In two previous entries I have lamented the fact that the sculptures found by the archaeologists Spyropouloi in the Eva-Loukou villa of Herodes Atticus have been left to languish in the humid apotheke of the Astros museum. I have just come across the dissertation of Georg Spyropoulos from which I learn that the best sculpture was found in time for this dissertation to be published in 2000. The dissertation covers three pieces of sculpture and an accompanying mosaic: this lovely dancer whom I have mentioned before ("A Missing Acropolis Marble"), a young man, and two representations of Achilles and Penthesilea.

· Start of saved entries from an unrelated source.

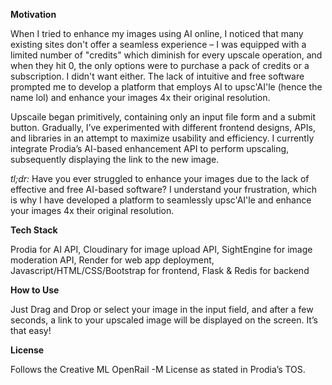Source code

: **Motivation**

When I tried to enhance my images using AI online, I noticed that many existing sites don't offer a seamless experience – I was equipped with a limited number of "credits" which diminish for every upscale operation, and when they hit 0, the only options were to purchase a pack of credits or a subscription. I didn't want either. The lack of intuitive and free software prompted me to develop a platform that employs AI to upsc'AI'le (hence the name lol) and enhance your images 4x their original resolution. 

Upscaile began primitively, containing only an input file form and a submit button. Gradually, I’ve experimented with different frontend designs, APIs, and libraries in an attempt to maximize usability and efficiency. I currently integrate Prodia’s AI-based enhancement API to perform upscaling, subsequently displaying the link to the new image. 

_tl;dr:_ Have you ever struggled to enhance your images due to the lack of effective and free AI-based software? I understand your frustration, which is why I have developed a platform to seamlessly upsc'AI'le and enhance your images 4x their original resolution. 

**Tech Stack**

Prodia for AI API, Cloudinary for image upload API, SightEngine for image moderation API, Render for web app deployment, Javascript/HTML/CSS/Bootstrap for frontend, Flask & Redis for backend 

**How to Use**

Just Drag and Drop or select your image in the input field, and after a few seconds, a link to your upscaled image will be displayed on the screen. It’s that easy! 

**License**

Follows the Creative ML OpenRail -M License as stated in Prodia’s TOS.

I cannot absolutely say that the young man and Achilles are concealed in the apotheke -- as is the Marathon Stone -- it was too badly lit and we were too crowded together for too short a time to see even a quarter of the archaeological loot stashed in there, but the dancer is. The Astros museum has been closed for years, ostensibly because of earthquake damage, but there is no assurance any of these pieces would be exhibited there if it were open. These lovely sculptures are part of the Greek heritage, their excavation was paid for by Greek taxes, and yet Greeks -- unless they know the right people or have the right prestige -- are denied the privilege we thirty-five Americans had ever so briefly. (We might have had twenty, instead of ten, minutes, but disgruntled museum employees insisted on leaving precisely at 5 PM.)
Herodes Atticus looted the dancer from the Acropolis: why does the Acropolis Museum not reclaim her? Why excavate only to hoard? Should archaeology be about providing pretty pictures for archaeologists' books?
The images here are taken from Georg Spyropoulos' dissertation, Drei Meisterwerke der Griechischen Plastik aus der Villa des Herodes Atticus zu Eva-Loukou.